2. Locking your house is an effective way to prevent robbery (though, of course, not 100% effective). To my knowledge, there is no effective way to prevent rape except not raping. Most people are sexually assaulted by someone they know. Many people are sexually assaulted at home or at the home of a friend. The only factor present in the vast majority of rapes (99%) is a male rapist. So the only effective way to prevent rape would be to avoid men regardless of your own gender. Obviously, that’s not realistic. And since only a small percentage of men (~6%) are rapists, you’d be cutting yourself off from a lot of potentially great (or at least not-rapey) people.
3. Locking your house is easy and takes one second. The things women are told to do to “prevent rape” (aside from being ineffective) involve drastically limiting their social lives and other opportunities. The “perfect victim” would always cover up from her ankles to her neck, never go outside without a chaperone, especially after dark, never drink, never go to parties or bars, never be alone with a man (whether she knows him or not), and never have consensual sexual contact, since lots of sexual assaults occur once the victim has consented to something else, and many are perpetrated by boyfriends and husbands rather than strangers or acquaintances or friends. That sounds more like one of those fundamentalist countries you dudes are always criticizing than like a world we want to create.
4. When your house is robbed and you call the police, they will investigate to whatever extent they can*. Even if you left it unlocked. Even if your valuables were just lying there, visible from the windows. Even if you did everything “wrong.” Victims of sexual assault are frequently accused by the police (whose job it is not, by the way, to adjudicate this) of being the ones to blame. The police may even intimidate victims out of pressing charges, in some cases accusing them of outright lying, trying to “ruin” the rapist’s life, or being “confused” or “misunderstanding.” (And it’s not, by the way, as if people never lie about theft and robbery. Unlike false accusations of sexual assault, which are rare, insurance fraud is a major crime. Yet the police still take theft and robbery claims seriously unless they have a good reason not to.)

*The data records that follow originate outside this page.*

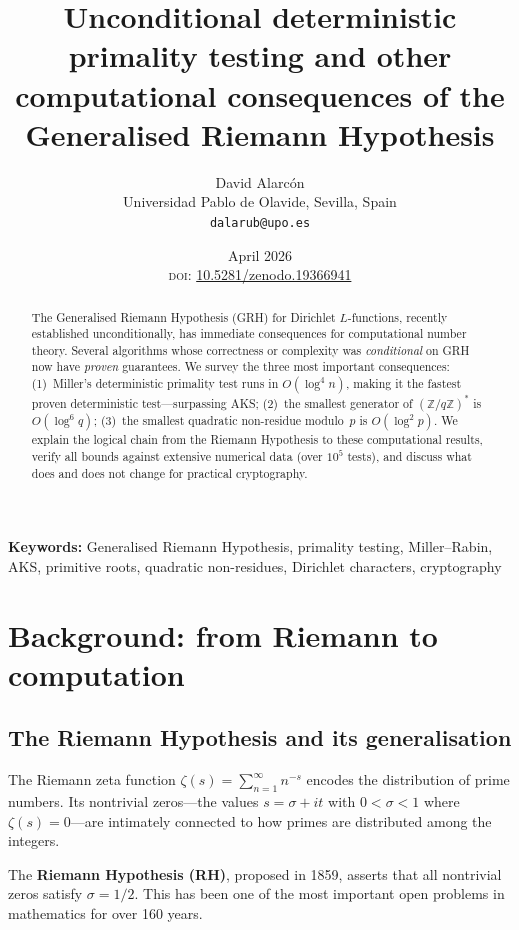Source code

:\documentclass[11pt]{article}
\title{\textbf{Unconditional deterministic primality testing and other\\
computational consequences of the Generalised Riemann Hypothesis}}
\author{David Alarc\'on\\
\small Universidad Pablo de Olavide, Sevilla, Spain\\
\small \texttt{dalarub@upo.es}}
\date{April 2026\\[2pt]
\small \textsc{doi}: \href{https://doi.org/10.5281/zenodo.19366941}{10.5281/zenodo.19366941}}
\theoremstyle{plain}
\theoremstyle{definition}
\theoremstyle{remark}
\begin{document}
\maketitle

\begin{abstract}
The Generalised Riemann Hypothesis (GRH) for Dirichlet $L$-functions,
recently established unconditionally, has immediate consequences for
computational number theory. Several algorithms whose correctness or
complexity was \emph{conditional} on GRH now have \emph{proven}
guarantees. We survey the three most important consequences:
(1)~Miller's deterministic primality test runs in $O(\log^4 n)$,
making it the fastest proven deterministic test---surpassing AKS;
(2)~the smallest generator of $(\mathbb{Z}/q\mathbb{Z})^*$ is
$O(\log^6 q)$; (3)~the smallest quadratic non-residue modulo~$p$ is
$O(\log^2 p)$. We explain the logical chain from the Riemann Hypothesis
to these computational results, verify all bounds against extensive
numerical data (over $10^5$ tests), and discuss what does and does not
change for practical cryptography.
\end{abstract}

\bigskip
\noindent\textbf{Keywords:} Generalised Riemann Hypothesis, primality
testing, Miller--Rabin, AKS, primitive roots, quadratic non-residues,
Dirichlet characters, cryptography

\bigskip

\section{Background: from Riemann to computation}

\subsection{The Riemann Hypothesis and its generalisation}

The Riemann zeta function $\zeta(s) = \sum_{n=1}^\infty n^{-s}$ encodes
the distribution of prime numbers. Its nontrivial zeros---the values
$s = \sigma + it$ with $0 < \sigma < 1$ where $\zeta(s) = 0$---are
intimately connected to how primes are distributed among the integers.

The \textbf{Riemann Hypothesis (RH)}, proposed in 1859, asserts that
all nontrivial zeros satisfy $\sigma = 1/2$. This has been one of the
most important open problems in mathematics for over 160 years.
\end{document}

5. In general, we don’t shame and intimidate victims of robbery for “getting themselves robbed” or “asking for it.” I have been robbed and told by people that I should’ve been more careful, and I have been sexually assaulted and told by people that I should’ve been more careful. It felt different. Why? Because when I was robbed, nobody used the fact that I could’ve been more careful to deny that I really was robbed, that I didn’t want to be robbed, and that it sucked to be robbed. And because nobody ever denied that the robbery was the fault of the robber. (That said, those “why did you”/”why didn’t you” questions are never supportive and never helpful, so it’s best to refrain from that no matter what the situation. If the person wants your advice on securing their belongings, they will ask. Or, ask them if they want advice.)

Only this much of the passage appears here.